Cairo Saturday Night Reflections

I am listening to Dresden Dolls and remembering when I thought Amanda Palmer held a lot of promise for the world music, sitting in my old apartment in Macon, GA, tired from first or second year teaching public school, pouring myself a gin with lemon juice, and waiting for my future ex-wife to arrive from home hawking payday loans on car titles.  One of my four cats would be curling around my legs.  I would only really be home on weekends as I taught night school at a community college and high school during the day, living in neither city, so I spent a lot of time in my car.  When I was home, I would drink to cut the stress and play with my cats.  I rarely saw Sarah, my wife at time, during the early evening as our working hours were sometimes in conflict.

Tired of the call to prayer and grading sixth grade papers, I go back to Bush’s America in light of Trump’s America.  Except in many ways, the dystopian elements of English speaking north America seemed consistent as I only lived in the states for one and a half years of Obama’s formal presidency, leaving in summer of 2010. I have watched it from abroad, largely unimpressed, working on different things, and becoming more and more radicalized.

Coming back to the states is strange. I enjoyed the time I spent in Utah.  The marches right now are both hopeful and limited. Hopeful in that many people care, but only in opposition. I am left with nostalgia of the personal, podcasting on MMT and Marxism or ancient philosophy, or the limits and promise of dual power.  I started this thinking that one I would be a literary scholar or a writing pedagogue, and now I have a different dream.
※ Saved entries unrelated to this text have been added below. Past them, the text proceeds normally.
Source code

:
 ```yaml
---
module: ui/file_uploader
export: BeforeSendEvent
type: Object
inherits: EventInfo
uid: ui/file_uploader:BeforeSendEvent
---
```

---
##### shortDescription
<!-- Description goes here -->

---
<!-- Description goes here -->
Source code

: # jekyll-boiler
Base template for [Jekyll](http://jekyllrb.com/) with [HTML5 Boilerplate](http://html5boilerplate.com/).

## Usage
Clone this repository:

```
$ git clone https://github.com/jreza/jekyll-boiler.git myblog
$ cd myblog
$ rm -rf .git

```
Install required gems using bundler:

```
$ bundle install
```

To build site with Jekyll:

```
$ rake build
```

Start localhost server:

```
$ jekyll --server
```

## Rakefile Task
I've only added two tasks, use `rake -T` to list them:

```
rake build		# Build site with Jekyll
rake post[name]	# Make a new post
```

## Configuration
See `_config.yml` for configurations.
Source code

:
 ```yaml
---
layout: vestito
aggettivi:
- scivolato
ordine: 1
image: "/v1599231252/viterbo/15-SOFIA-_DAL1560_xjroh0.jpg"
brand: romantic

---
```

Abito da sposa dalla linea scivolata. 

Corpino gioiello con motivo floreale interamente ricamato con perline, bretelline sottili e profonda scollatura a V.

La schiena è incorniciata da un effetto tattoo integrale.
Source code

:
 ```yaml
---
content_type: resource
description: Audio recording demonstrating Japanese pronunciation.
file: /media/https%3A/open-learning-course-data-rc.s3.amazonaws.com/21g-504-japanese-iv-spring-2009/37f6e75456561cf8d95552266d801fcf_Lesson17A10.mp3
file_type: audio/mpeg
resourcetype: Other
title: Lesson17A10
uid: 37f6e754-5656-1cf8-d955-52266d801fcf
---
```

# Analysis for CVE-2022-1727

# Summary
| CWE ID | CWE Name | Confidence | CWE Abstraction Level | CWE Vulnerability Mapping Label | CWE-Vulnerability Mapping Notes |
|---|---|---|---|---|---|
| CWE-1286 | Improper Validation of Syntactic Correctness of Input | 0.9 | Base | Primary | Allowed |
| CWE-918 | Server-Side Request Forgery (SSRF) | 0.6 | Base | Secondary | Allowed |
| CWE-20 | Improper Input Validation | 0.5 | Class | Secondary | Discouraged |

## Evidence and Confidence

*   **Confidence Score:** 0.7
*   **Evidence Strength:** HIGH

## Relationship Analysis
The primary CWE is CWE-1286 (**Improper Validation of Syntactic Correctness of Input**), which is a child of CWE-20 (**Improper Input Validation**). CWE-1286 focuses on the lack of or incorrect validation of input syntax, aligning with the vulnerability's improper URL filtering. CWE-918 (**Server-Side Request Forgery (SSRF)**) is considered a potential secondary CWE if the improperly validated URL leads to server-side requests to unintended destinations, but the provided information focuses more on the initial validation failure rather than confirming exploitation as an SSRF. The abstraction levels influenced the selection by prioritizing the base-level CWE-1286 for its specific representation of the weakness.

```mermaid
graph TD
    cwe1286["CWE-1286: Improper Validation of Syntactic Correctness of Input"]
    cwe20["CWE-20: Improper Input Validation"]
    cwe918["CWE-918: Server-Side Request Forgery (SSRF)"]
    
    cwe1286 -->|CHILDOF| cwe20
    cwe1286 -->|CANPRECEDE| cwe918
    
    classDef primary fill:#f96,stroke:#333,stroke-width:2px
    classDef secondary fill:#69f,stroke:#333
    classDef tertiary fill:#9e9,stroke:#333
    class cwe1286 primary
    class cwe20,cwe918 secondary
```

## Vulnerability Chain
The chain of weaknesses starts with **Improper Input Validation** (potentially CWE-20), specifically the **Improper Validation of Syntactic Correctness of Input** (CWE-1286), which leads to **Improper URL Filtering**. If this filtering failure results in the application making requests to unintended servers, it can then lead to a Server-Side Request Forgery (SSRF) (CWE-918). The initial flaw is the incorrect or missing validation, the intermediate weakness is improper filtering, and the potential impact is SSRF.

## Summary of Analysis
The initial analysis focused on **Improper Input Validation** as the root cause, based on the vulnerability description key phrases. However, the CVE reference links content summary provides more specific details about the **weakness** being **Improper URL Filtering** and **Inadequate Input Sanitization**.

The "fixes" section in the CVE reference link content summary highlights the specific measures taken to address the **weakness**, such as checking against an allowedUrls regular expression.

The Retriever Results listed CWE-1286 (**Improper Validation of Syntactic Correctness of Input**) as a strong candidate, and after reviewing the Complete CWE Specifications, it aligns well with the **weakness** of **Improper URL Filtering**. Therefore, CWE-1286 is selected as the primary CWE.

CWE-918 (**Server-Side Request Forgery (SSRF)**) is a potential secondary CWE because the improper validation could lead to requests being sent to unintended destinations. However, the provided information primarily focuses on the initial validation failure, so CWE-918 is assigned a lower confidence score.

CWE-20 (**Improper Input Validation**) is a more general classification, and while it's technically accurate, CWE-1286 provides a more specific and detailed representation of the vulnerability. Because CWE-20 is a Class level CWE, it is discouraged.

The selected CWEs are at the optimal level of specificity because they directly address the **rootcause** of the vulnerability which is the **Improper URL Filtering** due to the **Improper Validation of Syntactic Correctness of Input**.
Mark Fisher died this week by his own hand. Mark was not a friend, but I respected him, wrote polemics both for and against him, and work with an imprint he helped put on the map.  I miss him.  I am only 36, and he was only 48.  He is gone.   Another in a litany of lost people I interacted with in the past year.  I faced my own morality two years ago, and could have lost Khristian, my partner of five years.

This isn’t going anywhere because I am not sure where I want it to go. The times are changing, and I am remembering other hard times. I have seen much, much worse since my years struggling in my twenties.

Here’s to the brave new world.  It was time for a change. It is always time for a change. It is coming for me personally, for the US politically, and for the world in myriad of ways. It always is, but right now, it is obvious.